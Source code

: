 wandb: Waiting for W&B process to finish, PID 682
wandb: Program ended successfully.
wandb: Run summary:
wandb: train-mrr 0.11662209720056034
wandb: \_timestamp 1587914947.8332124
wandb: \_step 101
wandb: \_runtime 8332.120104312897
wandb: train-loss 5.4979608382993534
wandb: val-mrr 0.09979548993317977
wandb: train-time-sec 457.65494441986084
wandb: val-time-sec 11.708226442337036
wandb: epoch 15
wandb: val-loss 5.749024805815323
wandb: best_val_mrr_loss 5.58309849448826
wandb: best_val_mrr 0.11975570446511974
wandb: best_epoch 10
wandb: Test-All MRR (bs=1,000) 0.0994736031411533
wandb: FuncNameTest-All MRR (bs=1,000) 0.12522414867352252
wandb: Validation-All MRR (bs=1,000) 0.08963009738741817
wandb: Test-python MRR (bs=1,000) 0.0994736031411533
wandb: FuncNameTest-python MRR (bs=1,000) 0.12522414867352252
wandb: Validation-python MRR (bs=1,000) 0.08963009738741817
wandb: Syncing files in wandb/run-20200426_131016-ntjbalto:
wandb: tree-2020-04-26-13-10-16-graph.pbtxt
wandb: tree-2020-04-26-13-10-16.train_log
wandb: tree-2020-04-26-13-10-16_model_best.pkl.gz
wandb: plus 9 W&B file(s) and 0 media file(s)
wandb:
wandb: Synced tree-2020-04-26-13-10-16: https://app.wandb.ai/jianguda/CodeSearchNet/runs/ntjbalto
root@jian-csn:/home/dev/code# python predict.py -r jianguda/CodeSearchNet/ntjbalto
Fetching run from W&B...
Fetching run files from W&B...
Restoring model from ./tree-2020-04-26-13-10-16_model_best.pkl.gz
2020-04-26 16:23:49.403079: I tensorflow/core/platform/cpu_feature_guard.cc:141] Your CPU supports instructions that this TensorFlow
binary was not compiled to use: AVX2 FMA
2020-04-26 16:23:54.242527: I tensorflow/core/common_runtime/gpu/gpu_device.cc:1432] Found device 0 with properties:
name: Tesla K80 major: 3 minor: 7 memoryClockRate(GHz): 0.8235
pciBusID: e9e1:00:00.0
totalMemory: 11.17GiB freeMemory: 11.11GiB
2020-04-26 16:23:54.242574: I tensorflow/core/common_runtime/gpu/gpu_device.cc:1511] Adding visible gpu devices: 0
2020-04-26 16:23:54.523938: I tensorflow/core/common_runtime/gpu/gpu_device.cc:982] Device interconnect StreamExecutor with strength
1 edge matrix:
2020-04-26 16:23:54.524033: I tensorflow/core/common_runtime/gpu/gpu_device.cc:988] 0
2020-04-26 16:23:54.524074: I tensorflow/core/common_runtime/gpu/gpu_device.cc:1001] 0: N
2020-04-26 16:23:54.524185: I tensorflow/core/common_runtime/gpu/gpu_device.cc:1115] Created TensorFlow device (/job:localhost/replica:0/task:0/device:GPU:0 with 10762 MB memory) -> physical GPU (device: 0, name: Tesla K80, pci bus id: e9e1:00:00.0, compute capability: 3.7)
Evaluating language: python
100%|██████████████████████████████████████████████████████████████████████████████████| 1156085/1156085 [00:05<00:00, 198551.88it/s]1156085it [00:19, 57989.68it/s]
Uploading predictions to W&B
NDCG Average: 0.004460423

+ + +

▶ _TO DO_
In the entries above, identify every line with the word "Fetching". Copy those lines.

▶ _ANSWER TO THIS TASK_
Fetching run from W&B...
Fetching run files from W&B...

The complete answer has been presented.